獣神キュウビってすごい
「―――なんで"解放の剣"いや、俺の能力を知っていたんだ」
これが最後の質問だ。この事についてはずっと疑問に思っていた。
「……どういう事ですか。シュンさん」
「だってフィオリアと初めて念話したときにさ、俺はどうやって女神達を解放するかを聞いたらさ、こう言ったよな。まだその剣を鑑定していないのかと、つまりフィオリアは、俺の剣を知っていたって事だよな」
「なるほど、どうやらシュンさんの目は、誤魔化せないようですね。確かに私はその剣を知っていました。しかしシュンさんの能力については本当になにも知りません」
つまりフィオリアは俺の剣については知っていて、能力については知らなかったと言うことだろう。
「もしかしてだけどさ、フィオリアがこの剣を知っていたのってさ―――フィオリアだけが無事だったことと、関係しているのか」
「それについては私も知りたいな」
アイリスも賛同してくれた。まあ、他の女神達が捕まったっていうのにフィオリアだけが無事って言うのも変な話では、あるのだが。

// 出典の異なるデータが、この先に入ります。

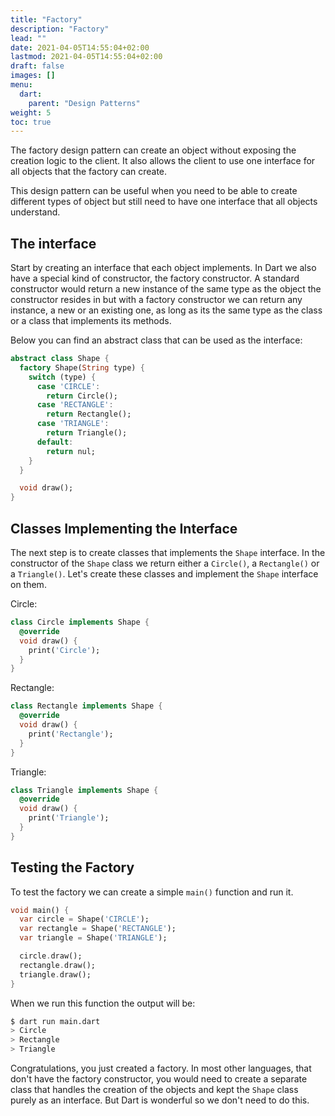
 ```yaml
---
title: "Factory"
description: "Factory"
lead: ""
date: 2021-04-05T14:55:04+02:00
lastmod: 2021-04-05T14:55:04+02:00
draft: false
images: []
menu: 
  dart:
    parent: "Design Patterns"
weight: 5
toc: true
---
```


The factory design pattern can create an object without exposing the creation logic to the client. It also allows the client to use one interface for all objects that the factory can create. 

This design pattern can be useful when you need to be able to create different types of object but still need to have one interface that all objects understand.

## The interface

Start by creating an interface that each object implements. In Dart we also have a special kind of constructor, the factory constructor. A standard constructor would return a new instance of the same type as the object the constructor resides in but with a factory constructor we can return any instance, a new or an existing one, as long as its the same type as the class or a class that implements its methods.

Below you can find an abstract class that can be used as the interface:

```dart
abstract class Shape {
  factory Shape(String type) {
    switch (type) {
      case 'CIRCLE':
        return Circle();
      case 'RECTANGLE':
        return Rectangle();
      case 'TRIANGLE':
        return Triangle();
      default:
        return nul;
    }
  }

  void draw();
}
```

## Classes Implementing the Interface

The next step is to create classes that implements the `Shape` interface. In the constructor of the `Shape` class we return either a `Circle()`, a `Rectangle()` or a `Triangle()`. Let's create these classes and implement the `Shape` interface on them.

Circle:

```dart
class Circle implements Shape {
  @override
  void draw() {
    print('Circle');
  }
}
```

Rectangle:

```dart
class Rectangle implements Shape {
  @override
  void draw() {
    print('Rectangle');
  }
}
```

Triangle:

```dart
class Triangle implements Shape {
  @override
  void draw() {
    print('Triangle');
  }
}
```

## Testing the Factory

To test the factory we can create a simple `main()` function and run it.

```dart
void main() {
  var circle = Shape('CIRCLE');
  var rectangle = Shape('RECTANGLE');
  var triangle = Shape('TRIANGLE');

  circle.draw();
  rectangle.draw();
  triangle.draw();
}
```

When we run this function the output will be:

```sh
$ dart run main.dart
> Circle
> Rectangle
> Triangle
```

Congratulations, you just created a factory. In most other languages, that don't have the factory constructor, you would need to create a separate class that handles the creation of the objects and kept the `Shape` class purely as an interface. But Dart is wonderful so we don't need to do this.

「ええ、シュンさんの言う通り、三百年前の大戦の終局で私も他の女神達同様あの時邪神に捕まりました。しかし私が、無事だったのは、シュンさんが持っている剣、解放の剣を持った者―――獣神キュウビに解放して貰ったからです」
「獣神キュウビって大戦以降姿を見せなくなった神様か」
―――獣神キュウビ、俺の持っている神器、プロテクションブレスを創った本人であり、大戦以降ずっと姿を見せなくなった謎の多い神。と言うのが俺の獣神キュウビに対する印象の様な物だ。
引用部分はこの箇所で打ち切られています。